- Um tribunal de apelação dos Estados Unidos confirmou uma multa de US$ 83,3 milhões a Donald Trump por difamação contra E. Jean Carroll.
- A decisão mantém o veredicto anterior que o considerou culpado de abuso sexual e difamação, negando a alegação de imunidade presidencial.
- A acusação de Carroll remonta a 2019, quando ela afirmou que Trump a estuprou em um provador de uma loja de departamentos em Manhattan na década de 1990.
- A multa inclui US$ 18,3 milhões em indenização compensatória, sendo US$ 11 milhões para reparar a reputação de Carroll e US$ 7,3 milhões por danos emocionais.
- Trump classificou a decisão como “ridícula” e fez comentários depreciativos sobre Carroll em redes sociais e aparições públicas.
Um tribunal de apelação dos Estados Unidos confirmou, nesta segunda-feira, uma multa de US$ 83,3 milhões a Donald Trump por difamação contra a escritora E. Jean Carroll.
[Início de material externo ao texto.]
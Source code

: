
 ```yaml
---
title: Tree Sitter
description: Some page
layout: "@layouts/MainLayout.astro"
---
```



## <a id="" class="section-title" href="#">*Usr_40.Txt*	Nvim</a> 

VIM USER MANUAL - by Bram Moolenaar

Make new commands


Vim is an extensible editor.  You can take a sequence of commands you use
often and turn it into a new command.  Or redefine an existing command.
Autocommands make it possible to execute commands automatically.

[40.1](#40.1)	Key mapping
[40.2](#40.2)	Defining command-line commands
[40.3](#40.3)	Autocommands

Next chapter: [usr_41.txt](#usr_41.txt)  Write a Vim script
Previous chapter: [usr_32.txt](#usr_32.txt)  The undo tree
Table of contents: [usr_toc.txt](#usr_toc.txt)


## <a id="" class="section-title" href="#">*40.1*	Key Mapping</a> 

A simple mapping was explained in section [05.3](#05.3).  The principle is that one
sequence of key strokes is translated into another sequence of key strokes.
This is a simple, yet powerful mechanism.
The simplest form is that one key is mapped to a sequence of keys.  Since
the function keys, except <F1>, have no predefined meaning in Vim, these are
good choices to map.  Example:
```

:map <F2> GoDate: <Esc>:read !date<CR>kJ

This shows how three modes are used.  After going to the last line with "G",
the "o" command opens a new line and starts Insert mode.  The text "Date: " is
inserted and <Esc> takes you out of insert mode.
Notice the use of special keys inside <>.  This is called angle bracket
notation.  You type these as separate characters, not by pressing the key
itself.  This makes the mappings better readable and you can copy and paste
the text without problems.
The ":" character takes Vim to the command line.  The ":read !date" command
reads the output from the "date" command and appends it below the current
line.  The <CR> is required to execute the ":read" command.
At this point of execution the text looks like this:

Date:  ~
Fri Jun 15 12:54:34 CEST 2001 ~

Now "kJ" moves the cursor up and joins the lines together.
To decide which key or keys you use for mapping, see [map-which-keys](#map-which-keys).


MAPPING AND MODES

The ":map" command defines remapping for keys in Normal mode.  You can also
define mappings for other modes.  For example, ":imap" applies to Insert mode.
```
A decisão mantém o veredicto anterior que o considerou culpado de abuso sexual e difamação, negando sua alegação de imunidade presidencial.
A acusação de Carroll remonta a 2019, quando ela afirmou que Trump a estuprou em um provador de uma loja de departamentos em Manhattan na década de 1990. Após a negação das acusações por Trump, Carroll processou-o, resultando em uma condenação em janeiro de 2024. O tribunal decidiu que as declarações difamatórias ocorreram durante e após sua presidência, portanto, a imunidade não se aplicava.
Os juízes do Segundo Circuito, em Manhattan, rejeitaram a defesa de Trump, que alegou que suas declarações estavam protegidas. A multa inclui US$ 18,3 milhões em indenização compensatória, sendo US$ 11 milhões destinados a reparar a reputação de Carroll e US$ 7,3 milhões por danos emocionais. O valor total surpreendeu especialistas, que esperavam uma quantia menor.
Trump, que busca retornar à Casa Branca nas próximas eleições, classificou a decisão como “ridícula”. Ele fez comentários depreciativos sobre Carroll, chamando-a de “doente mental”, tanto em redes sociais quanto em aparições públicas. A condenação reafirma a responsabilidade de Trump por suas palavras e ações, destacando a gravidade das acusações feitas por Carroll.